[Supplied records]
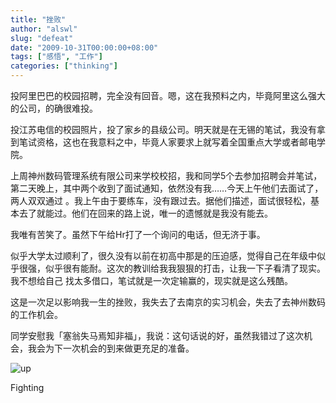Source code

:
 ```yaml
---
title: "挫败"
author: "alswl"
slug: "defeat"
date: "2009-10-31T00:00:00+08:00"
tags: ["感悟", "工作"]
categories: ["thinking"]
---
```


投阿里巴巴的校园招聘，完全没有回音。嗯，这在我预料之内，毕竟阿里这么强大的公司，的确很难投。

投江苏电信的校园照片，投了家乡的县级公司。明天就是在无锡的笔试，我没有拿到笔试资格，这也在我意料之中，毕竟人家要求上就写着全国重点大学或者邮电学院。

上周神州数码管理系统有限公司来学校校招，我和同学5个去参加招聘会并笔试，第二天晚上，其中两个收到了面试通知，依然没有我……今天上午他们去面试了，两人双双通过
。我上午由于要练车，没有跟过去。据他们描述，面试很轻松，基本去了就能过。他们在回来的路上说，唯一的遗憾就是我没有能去。

我唯有苦笑了。虽然下午给Hr打了一个询问的电话，但无济于事。

似乎大学太过顺利了，很久没有以前在初高中那是的压迫感，觉得自己在年级中似乎很强，似乎很有能耐。这次的教训给我我狠狠的打击，让我一下子看清了现实。我不想给自己
找太多借口，笔试就是一次定输赢的，现实就是这么残酷。

这是一次足以影响我一生的挫败，我失去了去南京的实习机会，失去了去神州数码的工作机会。

同学安慰我「塞翁失马焉知非福」，我说：这句话说的好，虽然我错过了这次机会，我会为下一次机会的到来做更充足的准备。

![up](https://4ocf5n.dijingchao.com/upload_dropbox/200910/up.jpg)

Fighting

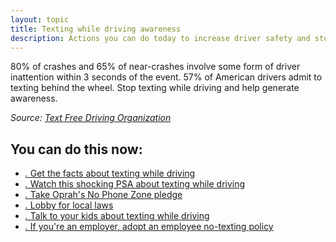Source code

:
 ```yaml
---
layout: topic
title: Texting while driving awareness
description: Actions you can do today to increase driver safety and stop texting while driving.
---
```


80% of crashes and 65% of near-crashes involve some form of driver inattention within 3 seconds of the event. 57% of American drivers admit to texting behind the wheel. Stop texting while driving and help generate
awareness.

_Source: [Text Free Driving Organization](http://www.textfreedriving.org/)_

## You can do this now:

* [_._ Get the facts about texting while driving](http://distraction.gov)
* [_._ Watch this shocking PSA about texting while driving](http://www.youtube.com/watch?v=DGE8LzRaySk)
* [_._ Take Oprah's No Phone Zone pledge](http://www.oprah.com/questionaire/ipledge.html?id=4)
* [_._ Lobby for local laws](http://www.textfreedriving.org/)
* [_._ Talk to your kids about texting while driving](talk-to-your-kids.html)
* [_._ If you're an employer, adopt an employee no-texting policy](employer-pledge.html)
[/Supplied records]
Whenever a line includes the word "title", pull it out of the entries.

Your solution ::
title: "挫败"
title: Texting while driving awareness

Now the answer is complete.